The New Policy appears to be operative on a “take it or leave it” model, which runs contrary to the provisions of the Nigerian Data Protection Regulation 2019 (NDPR), that consent must at all material times, be freely given.[11] The consequence of refusing to accept the New Policy is to shut the WhatsApp door against such ‘recalcitrant’ user. On one hand, the choice of having to do away with WhatsApp may be pyrrhic, when quantified in terms of the contacts and transactions that may be lost thereby.

On the other, the apparent double standard of the New Policy means that the citizens of European countries could opt-out of the New Policy, without losing their WhatsApp. The fascinating excuse for this is that Europe already has a robust data privacy protection regime vide the General Data Protection Regulation 2018 (GDPR).[12]  This sends a wrong, if not condescending, signal about the privacy regimes of other countries.

The foregoing development underlines the need to hasten the development of a unified data protection framework for Africa,[13]  and for Nigeria to swiftly pass the Nigerian Data Protection Bill 2019 towards making our data protection regulation framework, more robust.

Nonetheless, it is apt to close with the concluding paragraphs of the NITDA Advisory, thus:

“Nigeria’s engagement with Facebook continues. We have given them our opinion on areas to improve compliance with the NDPR. We have also raised concerns as to the marked difference between the privacy standard applicable in Europe, under the GDPR and the rest of the world.

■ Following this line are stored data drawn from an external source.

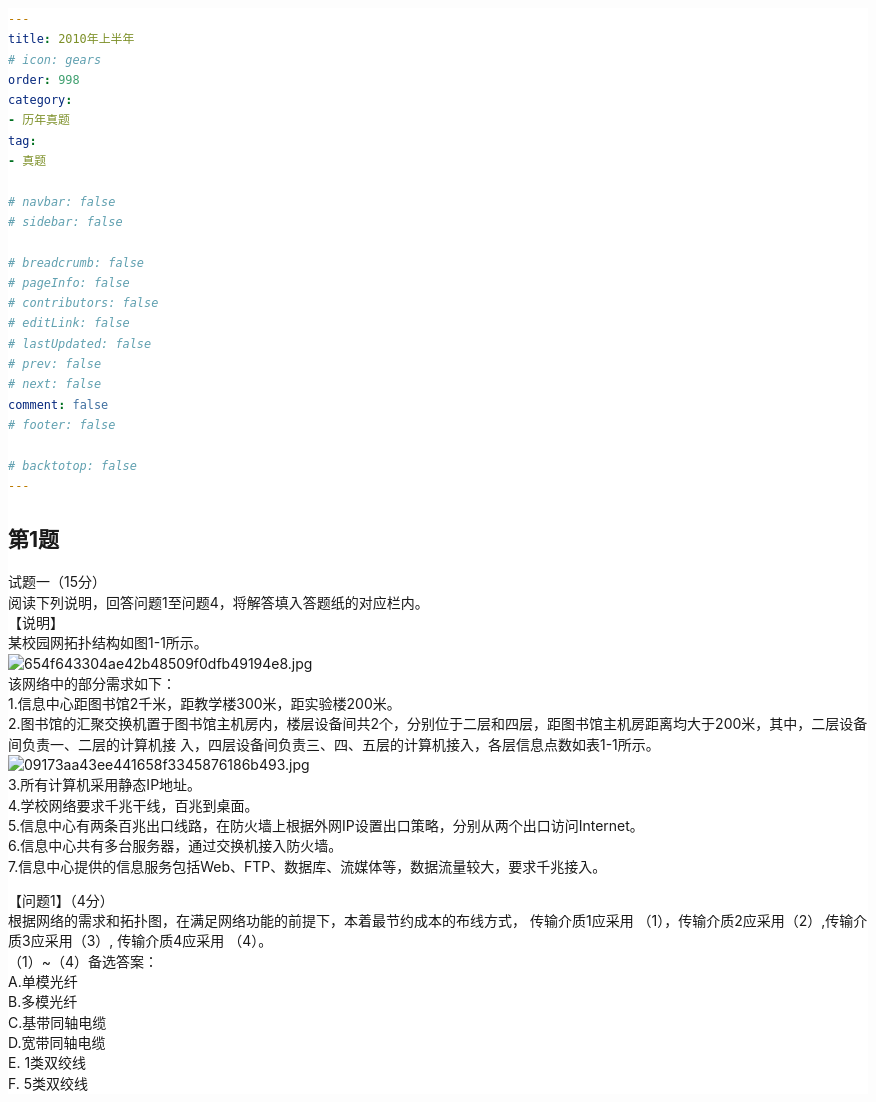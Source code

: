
 ```yaml
---  
title: 2010年上半年  
# icon: gears  
order: 998  
category:  
- 历年真题  
tag:  
- 真题  
  
# navbar: false  
# sidebar: false  
  
# breadcrumb: false  
# pageInfo: false  
# contributors: false  
# editLink: false  
# lastUpdated: false  
# prev: false  
# next: false  
comment: false  
# footer: false  
  
# backtotop: false  
---  
```

## 第1题 ##

试题一（15分）  
阅读下列说明，回答问题1至问题4，将解答填入答题纸的对应栏内。  
【说明】  
某校园网拓扑结构如图1-1所示。  
![654f643304ae42b48509f0dfb49194e8.jpg][]  
该网络中的部分需求如下：  
1.信息中心距图书馆2千米，距教学楼300米，距实验楼200米。  
2.图书馆的汇聚交换机置于图书馆主机房内，楼层设备间共2个，分别位于二层和四层，距图书馆主机房距离均大于200米，其中，二层设备间负责一、二层的计算机接 入，四层设备间负责三、四、五层的计算机接入，各层信息点数如表1-1所示。  
![09173aa43ee441658f3345876186b493.jpg][]  
3.所有计算机采用静态IP地址。  
4.学校网络要求千兆干线，百兆到桌面。  
5.信息中心有两条百兆出口线路，在防火墙上根据外网IP设置出口策略，分别从两个出口访问Internet。  
6.信息中心共有多台服务器，通过交换机接入防火墙。  
7.信息中心提供的信息服务包括Web、FTP、数据库、流媒体等，数据流量较大，要求千兆接入。  
  
【问题1】（4分）  
根据网络的需求和拓扑图，在满足网络功能的前提下，本着最节约成本的布线方式， 传输介质1应采用 （1），传输介质2应采用（2）,传输介质3应采用（3）, 传输介质4应采用 （4）。  
（1）~（4）备选答案：  
A.单模光纤  
B.多模光纤  
C.基带同轴电缆  
D.宽带同轴电缆  
E. 1类双绞线  
F. 5类双绞线  
  

[654f643304ae42b48509f0dfb49194e8.jpg]: https://www.xkxxkx.cn/file/exam/software/网络工程师/案例/第1题/654f643304ae42b48509f0dfb49194e8.jpg
[09173aa43ee441658f3345876186b493.jpg]: https://www.xkxxkx.cn/file/exam/software/网络工程师/案例/第1题/09173aa43ee441658f3345876186b493.jpg
[0fa30668d19e4194ad027982d63a6eb5.jpg]: https://www.xkxxkx.cn/file/exam/software/网络工程师/案例/第1题/0fa30668d19e4194ad027982d63a6eb5.jpg
[fc109974f754441fb3b32b4d258367fe.jpg]: https://www.xkxxkx.cn/file/exam/software/网络工程师/案例/第2题/fc109974f754441fb3b32b4d258367fe.jpg
[ec368f73867d44c28f1c0d044a3e1849.jpg]: https://www.xkxxkx.cn/file/exam/software/网络工程师/案例/第2题/ec368f73867d44c28f1c0d044a3e1849.jpg
[1edae38ce54d42db9517a30da2cef3dd.jpg]: https://www.xkxxkx.cn/file/exam/software/网络工程师/案例/第2题/1edae38ce54d42db9517a30da2cef3dd.jpg
[3f62dd65b3d34427949187c2ff614a54.jpg]: https://www.xkxxkx.cn/file/exam/software/网络工程师/案例/第3题/3f62dd65b3d34427949187c2ff614a54.jpg
[ace9974afdcd4600b35e8940191f3675.jpg]: https://www.xkxxkx.cn/file/exam/software/网络工程师/案例/第3题/ace9974afdcd4600b35e8940191f3675.jpg
[89f44af2012a46c689c31f9e839e00b6.jpg]: https://www.xkxxkx.cn/file/exam/software/网络工程师/案例/第3题/89f44af2012a46c689c31f9e839e00b6.jpg
[08d54a8ae524452e875f21464948253d.jpg]: https://www.xkxxkx.cn/file/exam/software/网络工程师/案例/第3题/08d54a8ae524452e875f21464948253d.jpg
[c494bac4a4664dc09bf0813d06fec8c1.jpg]: https://www.xkxxkx.cn/file/exam/software/网络工程师/案例/第4题/c494bac4a4664dc09bf0813d06fec8c1.jpg
[43e26afea2b949828886786a46d7e253.jpg]: https://www.xkxxkx.cn/file/exam/software/网络工程师/案例/第4题/43e26afea2b949828886786a46d7e253.jpg
[52c561f8c4e04a4c82ab8609846460c2.jpg]: https://www.xkxxkx.cn/file/exam/software/网络工程师/案例/第5题/52c561f8c4e04a4c82ab8609846460c2.jpg
[3ffe8b36342d45c78fd80d4719b21f4a.jpg]: https://www.xkxxkx.cn/file/exam/software/网络工程师/案例/第5题/3ffe8b36342d45c78fd80d4719b21f4a.jpg
[97c77c93fdf44075b70b8d1836e3e921.jpg]: https://www.xkxxkx.cn/file/exam/software/网络工程师/案例/第5题/97c77c93fdf44075b70b8d1836e3e921.jpg
[3f48ada556054fc4b2f8c26a229053dc.jpg]: https://www.xkxxkx.cn/file/exam/software/网络工程师/案例/第5题/3f48ada556054fc4b2f8c26a229053dc.jpg
[c026f4566f7347588735d346ec8bface.jpg]: https://www.xkxxkx.cn/file/exam/software/网络工程师/案例/第5题/c026f4566f7347588735d346ec8bface.jpg
[ef844df3d0e0452a9cc983a0177b588e.jpg]: https://www.xkxxkx.cn/file/exam/software/网络工程师/案例/第5题/ef844df3d0e0452a9cc983a0177b588e.jpg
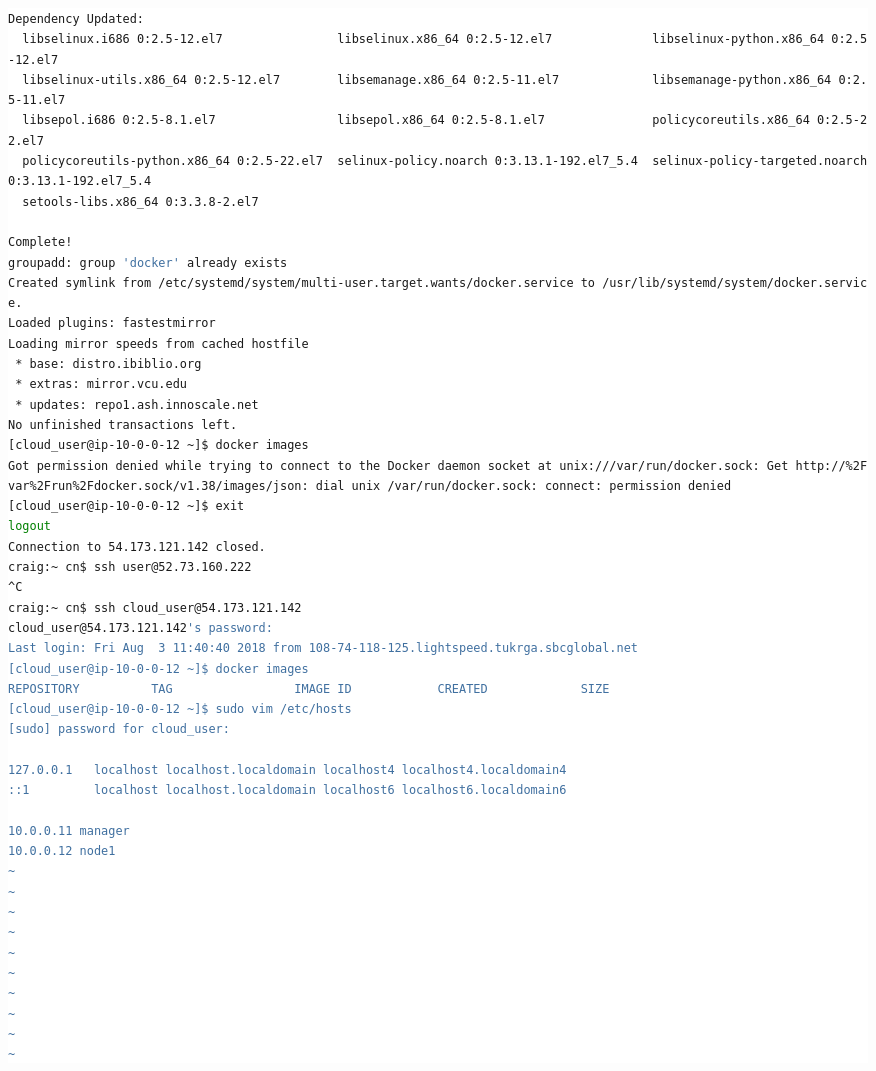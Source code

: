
 ```bash
Dependency Updated:
  libselinux.i686 0:2.5-12.el7                libselinux.x86_64 0:2.5-12.el7              libselinux-python.x86_64 0:2.5-12.el7               
  libselinux-utils.x86_64 0:2.5-12.el7        libsemanage.x86_64 0:2.5-11.el7             libsemanage-python.x86_64 0:2.5-11.el7              
  libsepol.i686 0:2.5-8.1.el7                 libsepol.x86_64 0:2.5-8.1.el7               policycoreutils.x86_64 0:2.5-22.el7                 
  policycoreutils-python.x86_64 0:2.5-22.el7  selinux-policy.noarch 0:3.13.1-192.el7_5.4  selinux-policy-targeted.noarch 0:3.13.1-192.el7_5.4 
  setools-libs.x86_64 0:3.3.8-2.el7          

Complete!
groupadd: group 'docker' already exists
Created symlink from /etc/systemd/system/multi-user.target.wants/docker.service to /usr/lib/systemd/system/docker.service.
Loaded plugins: fastestmirror
Loading mirror speeds from cached hostfile
 * base: distro.ibiblio.org
 * extras: mirror.vcu.edu
 * updates: repo1.ash.innoscale.net
No unfinished transactions left.
[cloud_user@ip-10-0-0-12 ~]$ docker images
Got permission denied while trying to connect to the Docker daemon socket at unix:///var/run/docker.sock: Get http://%2Fvar%2Frun%2Fdocker.sock/v1.38/images/json: dial unix /var/run/docker.sock: connect: permission denied
[cloud_user@ip-10-0-0-12 ~]$ exit
logout
Connection to 54.173.121.142 closed.
craig:~ cn$ ssh user@52.73.160.222
^C        
craig:~ cn$ ssh cloud_user@54.173.121.142
cloud_user@54.173.121.142's password: 
Last login: Fri Aug  3 11:40:40 2018 from 108-74-118-125.lightspeed.tukrga.sbcglobal.net
[cloud_user@ip-10-0-0-12 ~]$ docker images
REPOSITORY          TAG                 IMAGE ID            CREATED             SIZE
[cloud_user@ip-10-0-0-12 ~]$ sudo vim /etc/hosts
[sudo] password for cloud_user: 

127.0.0.1   localhost localhost.localdomain localhost4 localhost4.localdomain4
::1         localhost localhost.localdomain localhost6 localhost6.localdomain6

10.0.0.11 manager
10.0.0.12 node1
~                                                                                                                                              
~                                                                                                                                              
~                                                                                                                                              
~                                                                                                                                              
~                                                                                                                                              
~                                                                                                                                              
~                                                                                                                                              
~                                                                                                                                              
~                                                                                                                                              
~                                                                                                                                              
```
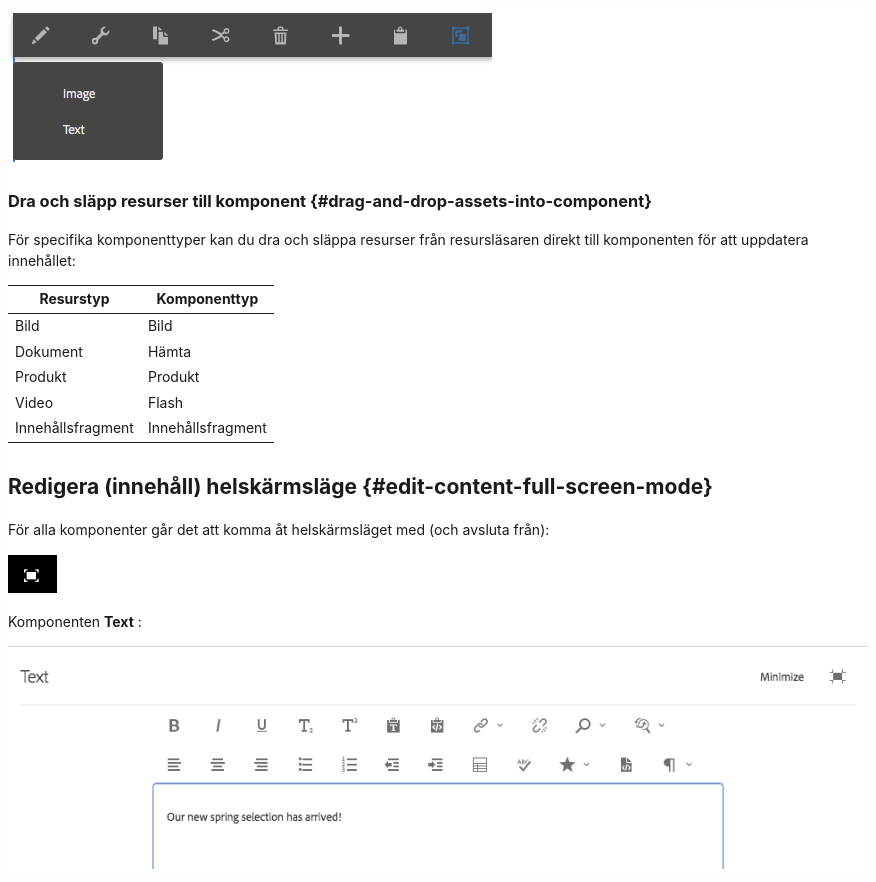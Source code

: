    ![chlimage_1-123](assets/chlimage_1-123.png)

### Dra och släpp resurser till komponent {#drag-and-drop-assets-into-component}

För specifika komponenttyper kan du dra och släppa resurser från resursläsaren direkt till komponenten för att uppdatera innehållet:

| **Resurstyp** | **Komponenttyp** |
|---|---|
| Bild | Bild |
| Dokument | Hämta |
| Produkt | Produkt |
| Video | Flash |
| Innehållsfragment | Innehållsfragment |

## Redigera (innehåll) helskärmsläge {#edit-content-full-screen-mode}

För alla komponenter går det att komma åt helskärmsläget med (och avsluta från):

![](do-not-localize/chlimage_1-20.png)

Komponenten **Text** :

![screen_shot_2018-03-22at121616](assets/screen_shot_2018-03-22at121616.png)
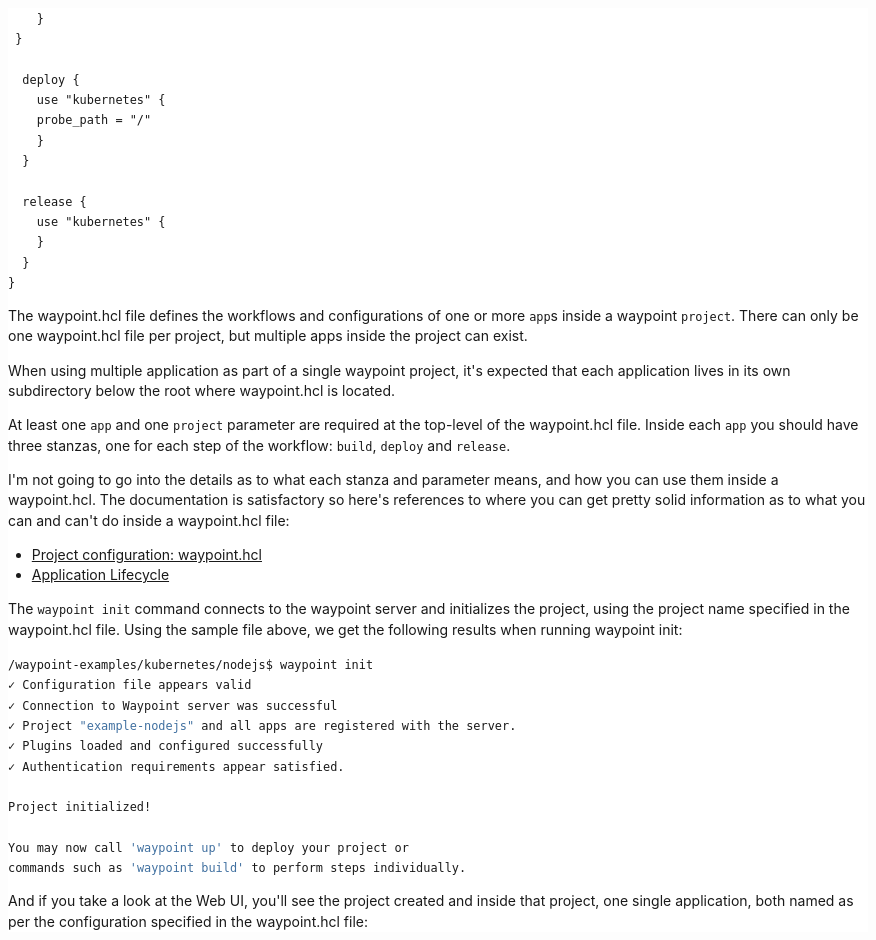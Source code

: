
 ```hcl
    }
 }

  deploy {
    use "kubernetes" {
    probe_path = "/"
    }
  }

  release {
    use "kubernetes" {
    }
  }
}
```

The waypoint.hcl file defines the workflows and configurations of one or more `app`s inside a waypoint `project`. There can only be one waypoint.hcl file per project, but multiple apps inside the project can exist.

When using multiple application as part of a single waypoint project, it's expected that each application lives in its own subdirectory below the root where waypoint.hcl is located.

At least one `app` and one `project` parameter are required at the top-level of the waypoint.hcl file. Inside each `app` you should have three stanzas, one for each step of the workflow: `build`, `deploy` and `release`.

I'm not going to go into the details as to what each stanza and parameter means, and how you can use them inside a waypoint.hcl. The documentation is satisfactory so here's references to where you can get pretty solid information as to what you can and can't do inside a waypoint.hcl file:

- [Project configuration: waypoint.hcl](https://www.waypointproject.io/docs/waypoint-hcl)
- [Application Lifecycle](https://www.waypointproject.io/docs/lifecycle)

The `waypoint init` command connects to the waypoint server and initializes the project, using the project name specified in the waypoint.hcl file. Using the sample file above, we get the following results when running waypoint init:

```bash
/waypoint-examples/kubernetes/nodejs$ waypoint init
✓ Configuration file appears valid
✓ Connection to Waypoint server was successful
✓ Project "example-nodejs" and all apps are registered with the server.
✓ Plugins loaded and configured successfully
✓ Authentication requirements appear satisfied.

Project initialized!

You may now call 'waypoint up' to deploy your project or
commands such as 'waypoint build' to perform steps individually.
```

And if you take a look at the Web UI, you'll see the project created and inside that project, one single application, both named as per the configuration specified in the waypoint.hcl file:
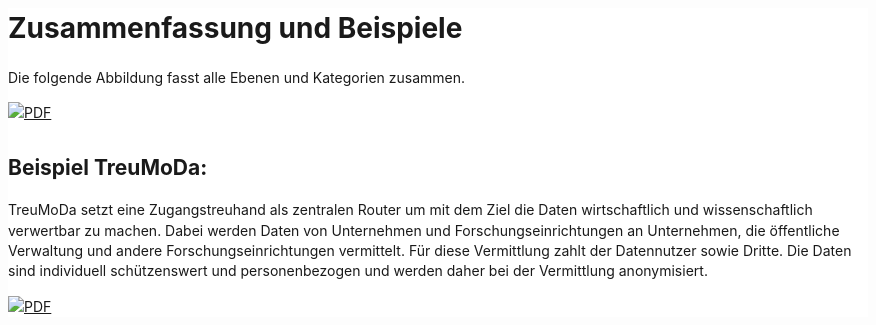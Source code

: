   
# Zusammenfassung und Beispiele

Die folgende Abbildung fasst alle Ebenen und Kategorien zusammen.

<img src='Landkarte.png'>[PDF](Landkarte.pdf)

## Beispiel TreuMoDa:
TreuMoDa setzt eine Zugangstreuhand als zentralen Router um mit dem Ziel die Daten wirtschaftlich und wissenschaftlich verwertbar zu machen. Dabei werden Daten von Unternehmen und Forschungseinrichtungen an Unternehmen, die öffentliche Verwaltung und andere Forschungseinrichtungen vermittelt. Für diese Vermittlung zahlt der Datennutzer sowie Dritte. Die Daten sind individuell schützenswert und personenbezogen und werden daher bei der Vermittlung anonymisiert.

<img src='Landkarte%20Beispiel.png'>[PDF](Landkarte%20Beispiel.pdf)
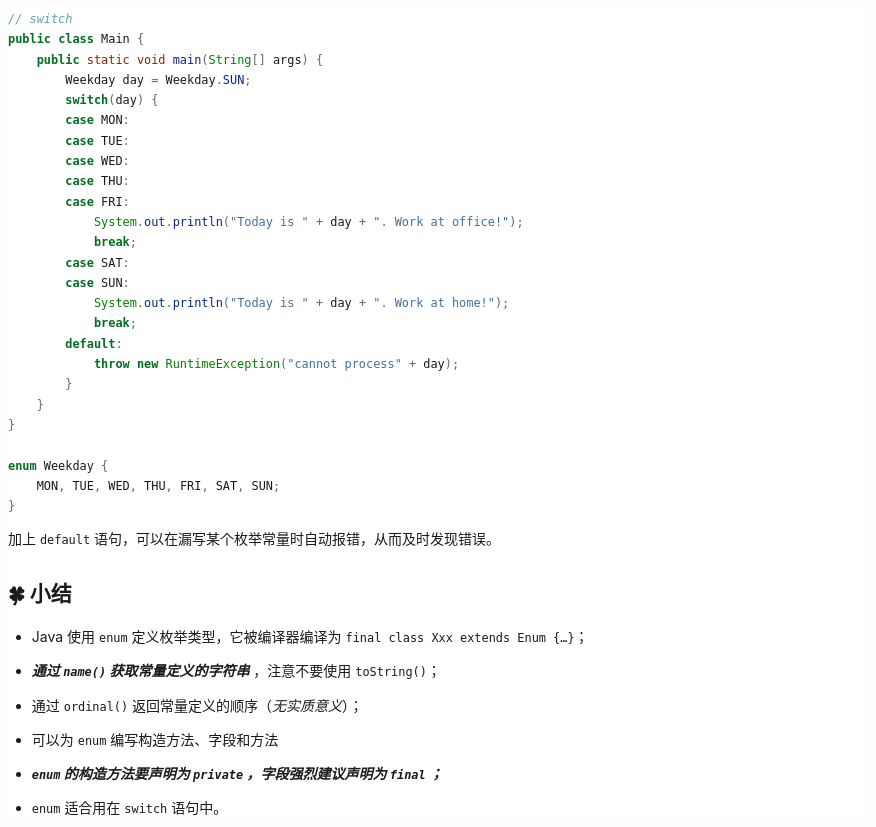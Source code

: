 
```java
// switch
public class Main {
    public static void main(String[] args) {
        Weekday day = Weekday.SUN;
        switch(day) {
        case MON:
        case TUE:
        case WED:
        case THU:
        case FRI:
            System.out.println("Today is " + day + ". Work at office!");
            break;
        case SAT:
        case SUN:
            System.out.println("Today is " + day + ". Work at home!");
            break;
        default:
            throw new RuntimeException("cannot process" + day);
        }
    }
}

enum Weekday {
    MON, TUE, WED, THU, FRI, SAT, SUN;
}
```


加上 `default` 语句，可以在漏写某个枚举常量时自动报错，从而及时发现错误。



## 🍀 小结

- Java 使用 `enum` 定义枚举类型，它被编译器编译为 `final class Xxx extends Enum {…}`；
- ***通过 `name()` 获取常量定义的字符串*** ，注意不要使用 `toString()`；
- 通过 `ordinal()` 返回常量定义的顺序（*无实质意义*）；
- 可以为 `enum` 编写构造方法、字段和方法
- ***`enum` 的构造方法要声明为 `private` ，字段强烈建议声明为 `final` ；***

- `enum` 适合用在 `switch` 语句中。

Given the foregoing and other emerging issues around international technology companies, NITDA, with stakeholders, is exploring all options to ensure Nigerians do not become victims of digital colonialism. Our national security, dignity and individual privacy are cherished considerations we must not lose. Because of this, we shall work with the Federal Ministry of Communications and Digital Economy to organize a hackathon for Nigerians to pitch solutions that can provide services that will provide functional alternatives to existing global social platforms.”[14]